Source data:
☆ ☆ ☆ ☆

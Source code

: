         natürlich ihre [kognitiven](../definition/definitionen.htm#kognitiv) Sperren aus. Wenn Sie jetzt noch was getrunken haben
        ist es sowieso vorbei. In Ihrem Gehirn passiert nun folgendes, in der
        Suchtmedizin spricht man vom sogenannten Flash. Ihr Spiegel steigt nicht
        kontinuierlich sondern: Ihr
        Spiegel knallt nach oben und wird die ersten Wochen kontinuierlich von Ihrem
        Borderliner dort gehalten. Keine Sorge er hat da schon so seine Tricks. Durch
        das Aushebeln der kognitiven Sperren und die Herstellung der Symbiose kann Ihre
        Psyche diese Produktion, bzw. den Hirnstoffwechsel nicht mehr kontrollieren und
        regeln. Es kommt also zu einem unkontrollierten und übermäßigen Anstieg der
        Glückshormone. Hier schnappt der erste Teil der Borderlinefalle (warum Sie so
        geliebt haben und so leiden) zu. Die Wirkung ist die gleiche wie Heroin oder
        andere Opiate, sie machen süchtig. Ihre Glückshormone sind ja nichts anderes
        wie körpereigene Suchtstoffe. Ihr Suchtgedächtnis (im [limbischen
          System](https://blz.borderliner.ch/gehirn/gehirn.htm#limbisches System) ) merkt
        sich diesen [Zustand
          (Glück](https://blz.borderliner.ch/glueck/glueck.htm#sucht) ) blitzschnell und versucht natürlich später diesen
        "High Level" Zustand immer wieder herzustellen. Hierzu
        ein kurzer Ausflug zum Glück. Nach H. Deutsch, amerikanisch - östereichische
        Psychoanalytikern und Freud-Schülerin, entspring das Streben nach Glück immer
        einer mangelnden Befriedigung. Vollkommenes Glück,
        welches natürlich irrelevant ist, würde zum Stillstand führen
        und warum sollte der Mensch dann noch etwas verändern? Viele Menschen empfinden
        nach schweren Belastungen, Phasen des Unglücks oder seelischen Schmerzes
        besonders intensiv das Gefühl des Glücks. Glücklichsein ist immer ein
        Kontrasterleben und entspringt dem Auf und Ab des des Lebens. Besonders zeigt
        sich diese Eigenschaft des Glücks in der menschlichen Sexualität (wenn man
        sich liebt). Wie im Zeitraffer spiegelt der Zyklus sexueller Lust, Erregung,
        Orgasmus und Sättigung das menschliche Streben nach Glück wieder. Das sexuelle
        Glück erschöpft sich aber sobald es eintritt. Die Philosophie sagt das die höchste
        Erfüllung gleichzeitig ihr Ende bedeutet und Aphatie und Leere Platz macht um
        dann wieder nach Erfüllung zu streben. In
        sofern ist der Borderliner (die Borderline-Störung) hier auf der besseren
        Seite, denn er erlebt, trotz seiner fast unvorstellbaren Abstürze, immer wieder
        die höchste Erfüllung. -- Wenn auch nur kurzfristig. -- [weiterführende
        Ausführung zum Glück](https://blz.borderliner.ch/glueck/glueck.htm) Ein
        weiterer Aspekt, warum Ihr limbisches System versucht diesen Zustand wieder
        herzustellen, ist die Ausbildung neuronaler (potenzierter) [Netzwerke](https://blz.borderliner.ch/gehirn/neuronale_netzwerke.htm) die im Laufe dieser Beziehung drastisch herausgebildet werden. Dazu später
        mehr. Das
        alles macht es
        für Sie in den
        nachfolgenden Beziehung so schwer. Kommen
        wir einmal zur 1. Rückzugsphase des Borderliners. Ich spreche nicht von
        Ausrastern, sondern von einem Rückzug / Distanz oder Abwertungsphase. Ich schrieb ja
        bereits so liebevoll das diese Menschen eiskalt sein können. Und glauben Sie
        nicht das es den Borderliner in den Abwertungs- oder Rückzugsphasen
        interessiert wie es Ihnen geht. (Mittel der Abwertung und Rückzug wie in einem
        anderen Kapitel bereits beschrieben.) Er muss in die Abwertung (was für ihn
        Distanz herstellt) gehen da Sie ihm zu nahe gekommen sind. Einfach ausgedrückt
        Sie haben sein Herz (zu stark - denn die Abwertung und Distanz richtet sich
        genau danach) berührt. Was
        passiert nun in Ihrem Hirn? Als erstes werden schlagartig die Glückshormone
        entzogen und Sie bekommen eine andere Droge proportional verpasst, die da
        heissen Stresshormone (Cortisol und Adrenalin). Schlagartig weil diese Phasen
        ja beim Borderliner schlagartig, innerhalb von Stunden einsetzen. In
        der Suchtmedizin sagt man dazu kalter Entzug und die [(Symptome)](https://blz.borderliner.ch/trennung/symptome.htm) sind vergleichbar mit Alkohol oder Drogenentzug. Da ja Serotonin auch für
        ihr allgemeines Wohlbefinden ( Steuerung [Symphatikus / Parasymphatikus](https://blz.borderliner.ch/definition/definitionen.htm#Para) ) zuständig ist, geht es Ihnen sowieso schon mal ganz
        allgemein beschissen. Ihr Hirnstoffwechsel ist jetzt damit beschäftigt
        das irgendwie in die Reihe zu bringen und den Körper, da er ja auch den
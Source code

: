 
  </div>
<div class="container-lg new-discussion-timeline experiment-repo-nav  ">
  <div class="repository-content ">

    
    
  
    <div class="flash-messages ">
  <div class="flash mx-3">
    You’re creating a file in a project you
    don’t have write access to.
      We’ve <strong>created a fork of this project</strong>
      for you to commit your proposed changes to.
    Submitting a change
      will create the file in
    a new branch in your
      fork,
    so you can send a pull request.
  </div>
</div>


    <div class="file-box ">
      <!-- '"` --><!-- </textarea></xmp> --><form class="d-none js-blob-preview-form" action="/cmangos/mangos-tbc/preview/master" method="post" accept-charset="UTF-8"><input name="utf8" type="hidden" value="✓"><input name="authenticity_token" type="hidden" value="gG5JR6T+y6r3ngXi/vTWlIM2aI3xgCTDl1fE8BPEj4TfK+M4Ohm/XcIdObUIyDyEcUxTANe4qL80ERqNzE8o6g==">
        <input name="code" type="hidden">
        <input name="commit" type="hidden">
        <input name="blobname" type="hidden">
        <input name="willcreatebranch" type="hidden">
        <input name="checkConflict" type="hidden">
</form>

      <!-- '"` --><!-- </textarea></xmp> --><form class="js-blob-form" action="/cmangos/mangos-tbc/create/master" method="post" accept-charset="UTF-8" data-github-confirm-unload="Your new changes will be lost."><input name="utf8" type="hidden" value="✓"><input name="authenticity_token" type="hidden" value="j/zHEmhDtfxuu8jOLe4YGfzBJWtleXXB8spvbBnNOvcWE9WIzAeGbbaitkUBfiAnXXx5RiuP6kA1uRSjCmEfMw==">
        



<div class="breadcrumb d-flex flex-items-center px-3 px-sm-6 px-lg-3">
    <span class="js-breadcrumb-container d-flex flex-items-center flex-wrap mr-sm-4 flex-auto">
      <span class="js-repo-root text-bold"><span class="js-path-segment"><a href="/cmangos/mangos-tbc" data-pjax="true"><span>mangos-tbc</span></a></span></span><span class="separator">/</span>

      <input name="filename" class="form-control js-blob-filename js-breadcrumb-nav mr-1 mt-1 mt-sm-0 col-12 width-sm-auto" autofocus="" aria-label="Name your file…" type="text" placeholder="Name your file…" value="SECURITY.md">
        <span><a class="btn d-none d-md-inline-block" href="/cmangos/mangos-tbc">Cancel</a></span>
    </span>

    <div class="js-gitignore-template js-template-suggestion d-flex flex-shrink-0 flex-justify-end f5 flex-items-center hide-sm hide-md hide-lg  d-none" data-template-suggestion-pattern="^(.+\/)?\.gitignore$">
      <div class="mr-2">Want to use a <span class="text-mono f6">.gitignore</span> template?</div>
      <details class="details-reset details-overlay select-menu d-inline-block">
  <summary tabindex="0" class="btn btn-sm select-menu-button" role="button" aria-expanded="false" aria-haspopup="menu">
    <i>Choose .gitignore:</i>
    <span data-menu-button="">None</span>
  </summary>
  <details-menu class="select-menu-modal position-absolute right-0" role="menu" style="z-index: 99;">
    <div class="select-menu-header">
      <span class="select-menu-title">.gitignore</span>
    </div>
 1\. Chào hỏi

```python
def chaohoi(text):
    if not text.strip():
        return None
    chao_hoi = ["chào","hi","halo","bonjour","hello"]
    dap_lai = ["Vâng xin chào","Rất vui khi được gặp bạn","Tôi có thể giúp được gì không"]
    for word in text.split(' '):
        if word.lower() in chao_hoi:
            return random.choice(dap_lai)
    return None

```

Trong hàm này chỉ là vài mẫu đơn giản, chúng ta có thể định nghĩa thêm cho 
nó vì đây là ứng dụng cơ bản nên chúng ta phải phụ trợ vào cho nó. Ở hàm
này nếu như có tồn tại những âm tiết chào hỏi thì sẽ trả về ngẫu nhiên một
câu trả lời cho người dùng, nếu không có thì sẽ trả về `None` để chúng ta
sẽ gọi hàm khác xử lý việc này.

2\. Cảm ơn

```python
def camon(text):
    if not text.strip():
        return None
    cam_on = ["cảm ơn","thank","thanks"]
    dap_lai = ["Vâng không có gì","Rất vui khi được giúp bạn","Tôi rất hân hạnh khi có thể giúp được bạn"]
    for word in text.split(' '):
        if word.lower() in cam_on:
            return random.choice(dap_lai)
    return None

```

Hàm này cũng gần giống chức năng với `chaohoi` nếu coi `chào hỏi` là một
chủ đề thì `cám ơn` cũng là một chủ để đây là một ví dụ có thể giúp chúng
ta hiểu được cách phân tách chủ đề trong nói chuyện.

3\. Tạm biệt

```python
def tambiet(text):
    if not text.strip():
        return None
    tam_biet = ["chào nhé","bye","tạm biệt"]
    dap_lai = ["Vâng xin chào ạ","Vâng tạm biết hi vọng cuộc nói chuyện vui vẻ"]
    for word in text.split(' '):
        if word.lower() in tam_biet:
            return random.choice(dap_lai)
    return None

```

☆ ☆ ☆ ☆

Your reply is to repeat, unchanged, the lines above running from the one with "wir einmal zur" up to and including the one with "anderen Kapitel bereits".

Answer space:
        wir einmal zur 1. Rückzugsphase des Borderliners. Ich spreche nicht von
        Ausrastern, sondern von einem Rückzug / Distanz oder Abwertungsphase. Ich schrieb ja
        bereits so liebevoll das diese Menschen eiskalt sein können. Und glauben Sie
        nicht das es den Borderliner in den Abwertungs- oder Rückzugsphasen
        interessiert wie es Ihnen geht. (Mittel der Abwertung und Rückzug wie in einem
        anderen Kapitel bereits beschrieben.) Er muss in die Abwertung (was für ihn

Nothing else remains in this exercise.